◆ TASK INSTRUCTIONS
Copy exactly, from the beginning of the material below, every line up to and including the one holding "Source code", with the pictures left out.

--*--

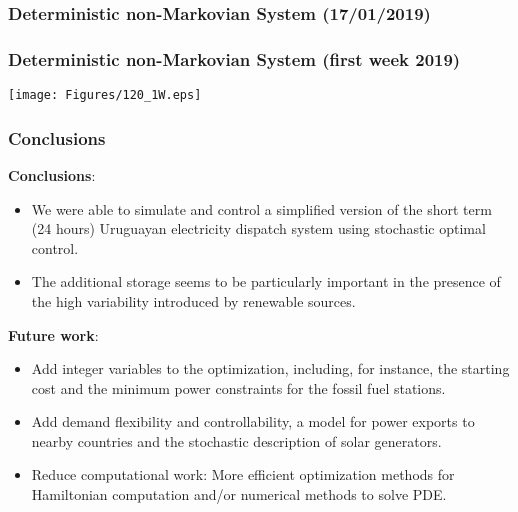 
\begin{frame}
\frametitle{Deterministic non-Markovian System (17/01/2019)}
\begin{figure}[ht!]
\centering
{}\quad
{}
\end{figure}
\end{frame}


\begin{frame}
\frametitle{Deterministic non-Markovian System (first week 2019)}
\centering
\texttt{[image: Figures/120\_1W.eps]}
\end{frame}


\begin{frame}
\frametitle{Conclusions}
\textbf{Conclusions}:
\begin{itemize}
\item We were able to simulate and control a simplified version of the short term (24 hours) Uruguayan electricity dispatch system using stochastic optimal control.
\item The additional storage seems to be particularly important in the presence of the high variability introduced by renewable sources.
\end{itemize}
\textbf{Future work}:
\begin{itemize}
\item Add integer variables to the optimization, including, for instance, the starting cost and the minimum power constraints for the fossil fuel stations.
\item Add demand flexibility and controllability, a model for  power exports to nearby countries and the stochastic description of solar generators.
\item Reduce computational work: More efficient optimization methods for Hamiltonian computation and/or numerical methods to solve PDE.
\end{itemize}
\end{frame}

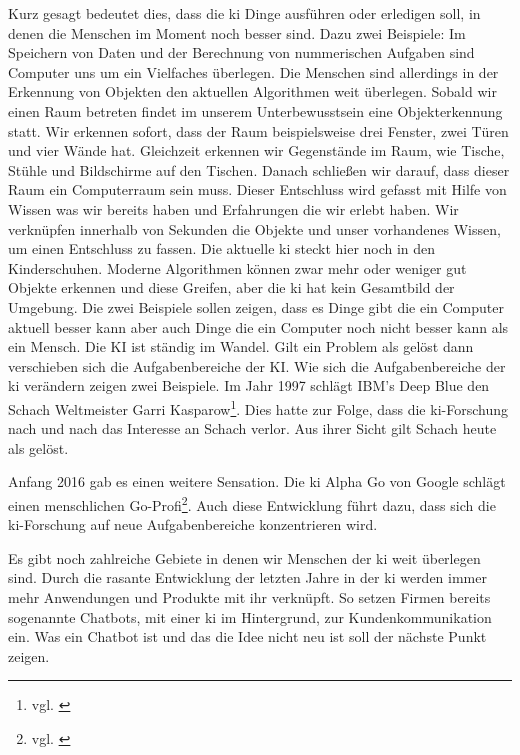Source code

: Kurz gesagt bedeutet dies, dass die \ac{ki} Dinge ausführen oder erledigen soll, in denen die Menschen im Moment noch besser sind. Dazu zwei Beispiele: \newline
Im Speichern von Daten und der Berechnung von nummerischen Aufgaben sind Computer uns um ein Vielfaches überlegen. \newline
 Die Menschen sind allerdings in der Erkennung von Objekten den aktuellen Algorithmen weit überlegen. Sobald wir einen Raum betreten findet im unserem Unterbewusstsein eine Objekterkennung statt. Wir erkennen sofort, dass der Raum beispielsweise drei Fenster, zwei Türen und vier Wände hat. Gleichzeit erkennen wir Gegenstände im Raum, wie Tische, Stühle und Bildschirme auf den Tischen. Danach schließen wir darauf, dass dieser Raum ein Computerraum sein muss. Dieser Entschluss wird gefasst mit Hilfe von Wissen was wir bereits haben und Erfahrungen die wir erlebt haben. Wir verknüpfen innerhalb von Sekunden die Objekte und unser vorhandenes Wissen, um einen Entschluss zu fassen. Die aktuelle \ac{ki} steckt hier noch in den Kinderschuhen. Moderne Algorithmen können zwar mehr oder weniger gut Objekte erkennen und diese Greifen, aber die \ac{ki} hat kein Gesamtbild der Umgebung. Die zwei Beispiele sollen zeigen, dass es Dinge gibt die ein Computer aktuell besser kann aber auch Dinge die ein Computer noch nicht besser kann als ein Mensch. Die KI ist ständig im Wandel. Gilt ein Problem als gelöst dann verschieben sich die Aufgabenbereiche der KI.   
Wie sich die Aufgabenbereiche der \ac{ki} verändern zeigen zwei Beispiele. Im Jahr 1997 schlägt IBM's Deep Blue den Schach Weltmeister Garri Kasparow\footnote{vgl. \cite{SchachQuelle}}. Dies hatte zur Folge, dass die \ac{ki}-Forschung nach und nach das Interesse an Schach verlor. Aus ihrer Sicht gilt Schach heute als gelöst. 

Anfang 2016 gab es einen weitere Sensation. Die \ac{ki} Alpha Go von Google schlägt einen menschlichen Go-Profi\footnote{vgl. \cite{GoQuelle}}. Auch diese Entwicklung führt dazu, dass sich die \ac{ki}-Forschung auf neue Aufgabenbereiche konzentrieren wird. 

Es gibt noch zahlreiche Gebiete in denen wir Menschen der \ac{ki} weit überlegen sind. Durch die rasante Entwicklung der letzten Jahre in der \ac{ki} werden immer mehr Anwendungen und Produkte mit ihr verknüpft. So setzen Firmen bereits sogenannte Chatbots, mit einer \ac{ki} im Hintergrund, zur Kundenkommunikation ein. Was ein Chatbot ist und das die Idee nicht neu ist soll der nächste Punkt zeigen.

--*--

◆ RESPONSE AREA
\begin{frame}
\frametitle{Deterministic non-Markovian System (17/01/2019)}
\begin{figure}[ht!]
\centering
{}\quad
{}
\end{figure}
\end{frame}


\begin{frame}
\frametitle{Deterministic non-Markovian System (first week 2019)}
\centering
\texttt{[image: Figures/120\_1W.eps]}
\end{frame}


\begin{frame}
\frametitle{Conclusions}
\textbf{Conclusions}:
\begin{itemize}
\item We were able to simulate and control a simplified version of the short term (24 hours) Uruguayan electricity dispatch system using stochastic optimal control.
\item The additional storage seems to be particularly important in the presence of the high variability introduced by renewable sources.
\end{itemize}
\textbf{Future work}:
\begin{itemize}
\item Add integer variables to the optimization, including, for instance, the starting cost and the minimum power constraints for the fossil fuel stations.
\item Add demand flexibility and controllability, a model for  power exports to nearby countries and the stochastic description of solar generators.
\item Reduce computational work: More efficient optimization methods for Hamiltonian computation and/or numerical methods to solve PDE.
\end{itemize}
\end{frame}

Source code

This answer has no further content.